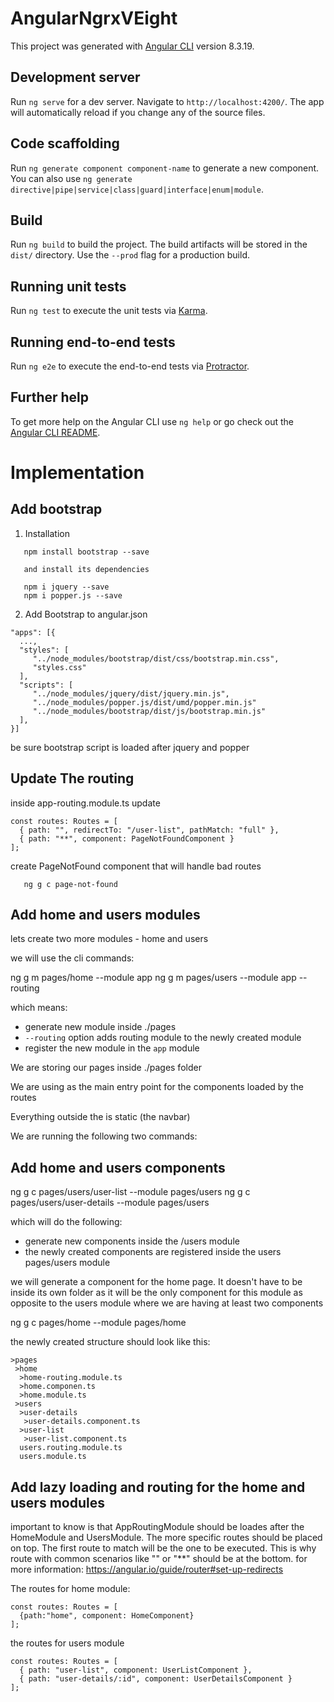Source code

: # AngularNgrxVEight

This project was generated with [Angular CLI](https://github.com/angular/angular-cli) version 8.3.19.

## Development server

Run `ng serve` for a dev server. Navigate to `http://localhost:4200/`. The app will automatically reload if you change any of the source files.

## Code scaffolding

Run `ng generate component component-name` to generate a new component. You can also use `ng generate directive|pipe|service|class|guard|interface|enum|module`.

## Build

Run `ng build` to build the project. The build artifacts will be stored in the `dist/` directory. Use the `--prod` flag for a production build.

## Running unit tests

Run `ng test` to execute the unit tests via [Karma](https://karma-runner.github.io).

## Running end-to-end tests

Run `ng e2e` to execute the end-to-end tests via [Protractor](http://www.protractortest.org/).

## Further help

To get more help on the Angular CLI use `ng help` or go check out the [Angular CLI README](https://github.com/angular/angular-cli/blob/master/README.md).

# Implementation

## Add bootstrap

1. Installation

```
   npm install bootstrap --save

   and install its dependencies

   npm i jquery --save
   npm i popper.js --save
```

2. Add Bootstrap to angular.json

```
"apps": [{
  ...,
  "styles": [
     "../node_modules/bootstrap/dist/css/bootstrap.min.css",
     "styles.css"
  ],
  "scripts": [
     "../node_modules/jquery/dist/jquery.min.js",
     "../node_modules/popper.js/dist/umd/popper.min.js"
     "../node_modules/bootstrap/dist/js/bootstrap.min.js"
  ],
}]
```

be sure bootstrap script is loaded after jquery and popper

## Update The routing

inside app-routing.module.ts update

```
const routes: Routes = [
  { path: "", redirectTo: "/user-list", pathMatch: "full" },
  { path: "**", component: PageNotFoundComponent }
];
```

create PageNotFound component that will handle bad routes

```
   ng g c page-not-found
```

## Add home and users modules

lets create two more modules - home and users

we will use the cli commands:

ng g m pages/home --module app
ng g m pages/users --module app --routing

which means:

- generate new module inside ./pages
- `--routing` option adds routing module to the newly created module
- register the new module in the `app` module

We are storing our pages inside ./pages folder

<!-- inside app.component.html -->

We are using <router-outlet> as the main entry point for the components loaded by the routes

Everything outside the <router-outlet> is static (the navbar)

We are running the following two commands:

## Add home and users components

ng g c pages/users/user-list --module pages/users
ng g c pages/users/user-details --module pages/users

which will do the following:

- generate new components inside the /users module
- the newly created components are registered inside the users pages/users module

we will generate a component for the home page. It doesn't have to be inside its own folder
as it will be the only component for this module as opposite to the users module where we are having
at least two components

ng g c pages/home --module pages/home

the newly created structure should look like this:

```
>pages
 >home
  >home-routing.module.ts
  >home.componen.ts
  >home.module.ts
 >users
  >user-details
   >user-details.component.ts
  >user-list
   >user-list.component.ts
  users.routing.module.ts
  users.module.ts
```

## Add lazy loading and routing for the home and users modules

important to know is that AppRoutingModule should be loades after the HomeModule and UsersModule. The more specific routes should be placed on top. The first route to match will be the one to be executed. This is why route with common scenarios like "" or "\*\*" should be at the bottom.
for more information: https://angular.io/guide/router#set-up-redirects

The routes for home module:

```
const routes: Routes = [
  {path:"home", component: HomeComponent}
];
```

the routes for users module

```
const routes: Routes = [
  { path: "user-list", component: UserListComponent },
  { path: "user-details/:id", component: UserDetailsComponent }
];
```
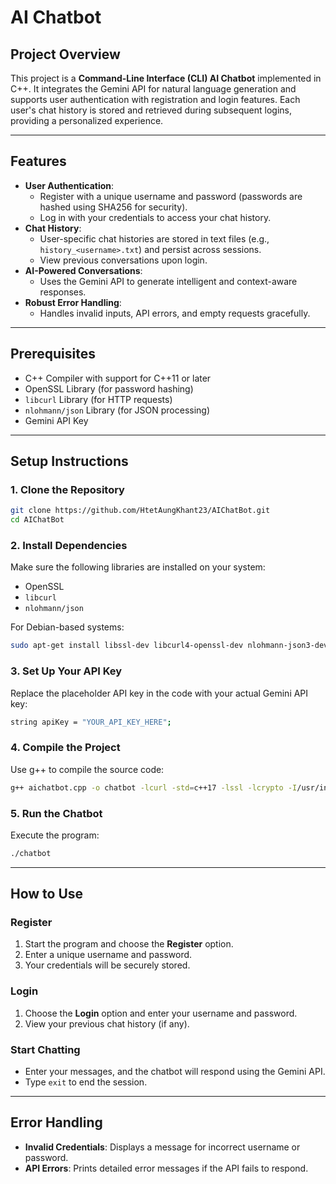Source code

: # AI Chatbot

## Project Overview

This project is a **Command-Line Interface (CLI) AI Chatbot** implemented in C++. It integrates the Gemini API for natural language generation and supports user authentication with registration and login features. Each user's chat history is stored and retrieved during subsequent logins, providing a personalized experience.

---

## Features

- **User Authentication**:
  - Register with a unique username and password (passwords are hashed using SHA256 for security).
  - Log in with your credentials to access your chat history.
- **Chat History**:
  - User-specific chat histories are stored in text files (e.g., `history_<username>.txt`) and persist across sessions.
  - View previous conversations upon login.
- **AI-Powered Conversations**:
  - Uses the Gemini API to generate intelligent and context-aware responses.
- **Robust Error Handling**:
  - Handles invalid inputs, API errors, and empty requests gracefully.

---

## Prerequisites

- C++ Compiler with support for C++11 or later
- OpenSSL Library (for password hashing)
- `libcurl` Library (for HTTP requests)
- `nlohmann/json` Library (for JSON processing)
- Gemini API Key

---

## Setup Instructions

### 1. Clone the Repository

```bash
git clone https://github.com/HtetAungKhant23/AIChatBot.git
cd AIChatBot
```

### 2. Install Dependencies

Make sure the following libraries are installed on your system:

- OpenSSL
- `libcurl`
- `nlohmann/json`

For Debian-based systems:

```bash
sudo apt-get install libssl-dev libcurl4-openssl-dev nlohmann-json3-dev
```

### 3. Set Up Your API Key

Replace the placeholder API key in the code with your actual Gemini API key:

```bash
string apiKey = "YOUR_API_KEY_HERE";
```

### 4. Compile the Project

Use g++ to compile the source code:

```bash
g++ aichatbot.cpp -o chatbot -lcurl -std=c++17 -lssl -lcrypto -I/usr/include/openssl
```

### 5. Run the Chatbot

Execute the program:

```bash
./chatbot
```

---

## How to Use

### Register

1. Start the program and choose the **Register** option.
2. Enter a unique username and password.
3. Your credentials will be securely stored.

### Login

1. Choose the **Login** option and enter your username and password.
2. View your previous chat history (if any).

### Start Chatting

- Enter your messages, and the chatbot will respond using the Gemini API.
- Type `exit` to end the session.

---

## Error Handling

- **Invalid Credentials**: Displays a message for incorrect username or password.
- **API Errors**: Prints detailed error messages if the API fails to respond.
================================
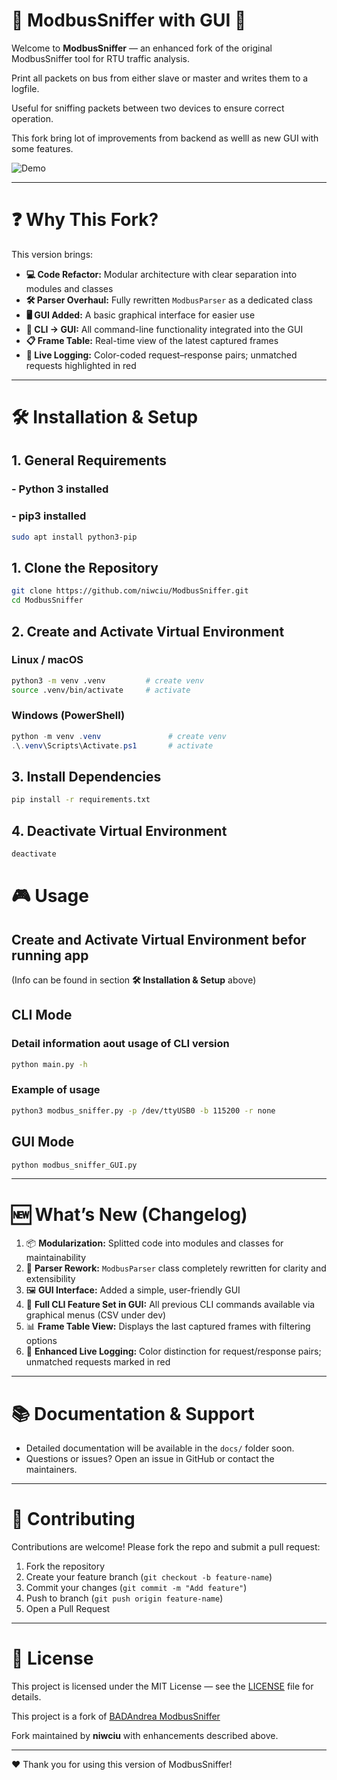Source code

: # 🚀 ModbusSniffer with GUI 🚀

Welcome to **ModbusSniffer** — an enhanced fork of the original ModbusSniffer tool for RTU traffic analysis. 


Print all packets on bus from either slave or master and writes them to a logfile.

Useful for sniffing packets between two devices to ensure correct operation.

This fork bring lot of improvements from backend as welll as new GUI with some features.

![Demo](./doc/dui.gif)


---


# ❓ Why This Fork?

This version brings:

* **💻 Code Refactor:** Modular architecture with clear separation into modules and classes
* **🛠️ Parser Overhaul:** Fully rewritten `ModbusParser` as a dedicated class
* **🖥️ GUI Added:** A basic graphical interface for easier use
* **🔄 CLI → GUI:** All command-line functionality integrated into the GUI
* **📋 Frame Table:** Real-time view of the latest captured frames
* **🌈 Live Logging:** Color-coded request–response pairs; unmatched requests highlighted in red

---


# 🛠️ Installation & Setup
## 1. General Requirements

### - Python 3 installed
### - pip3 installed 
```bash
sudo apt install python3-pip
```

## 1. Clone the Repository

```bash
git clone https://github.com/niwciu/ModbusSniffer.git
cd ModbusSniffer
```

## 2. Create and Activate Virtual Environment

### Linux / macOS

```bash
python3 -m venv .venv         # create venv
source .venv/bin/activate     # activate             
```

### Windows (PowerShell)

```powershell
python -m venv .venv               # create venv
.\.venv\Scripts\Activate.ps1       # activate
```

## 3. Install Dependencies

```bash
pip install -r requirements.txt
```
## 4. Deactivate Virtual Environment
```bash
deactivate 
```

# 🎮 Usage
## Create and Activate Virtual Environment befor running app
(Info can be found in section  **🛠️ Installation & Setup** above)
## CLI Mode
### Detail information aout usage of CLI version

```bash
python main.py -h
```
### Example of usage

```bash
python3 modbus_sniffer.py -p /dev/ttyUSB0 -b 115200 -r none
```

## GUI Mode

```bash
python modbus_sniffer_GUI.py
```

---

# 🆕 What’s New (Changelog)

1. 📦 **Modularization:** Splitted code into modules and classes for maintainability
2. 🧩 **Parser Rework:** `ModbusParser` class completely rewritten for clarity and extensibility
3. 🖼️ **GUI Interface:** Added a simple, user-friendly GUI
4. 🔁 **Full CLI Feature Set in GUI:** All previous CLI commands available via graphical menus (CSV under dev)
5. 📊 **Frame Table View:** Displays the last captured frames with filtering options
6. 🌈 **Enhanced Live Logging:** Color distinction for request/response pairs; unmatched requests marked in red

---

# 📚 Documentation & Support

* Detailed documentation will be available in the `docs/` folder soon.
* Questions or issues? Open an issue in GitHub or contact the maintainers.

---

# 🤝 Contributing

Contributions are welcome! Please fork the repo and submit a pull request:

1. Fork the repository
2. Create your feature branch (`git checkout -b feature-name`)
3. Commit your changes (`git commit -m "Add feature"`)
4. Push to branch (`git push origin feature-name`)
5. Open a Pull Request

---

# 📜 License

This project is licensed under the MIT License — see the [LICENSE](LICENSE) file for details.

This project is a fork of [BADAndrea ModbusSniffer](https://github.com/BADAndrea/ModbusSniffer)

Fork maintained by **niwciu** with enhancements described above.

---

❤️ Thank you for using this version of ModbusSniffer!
================================
Each line that holds the string "unmatched" counts once. Give the total for the listing and nothing else.

2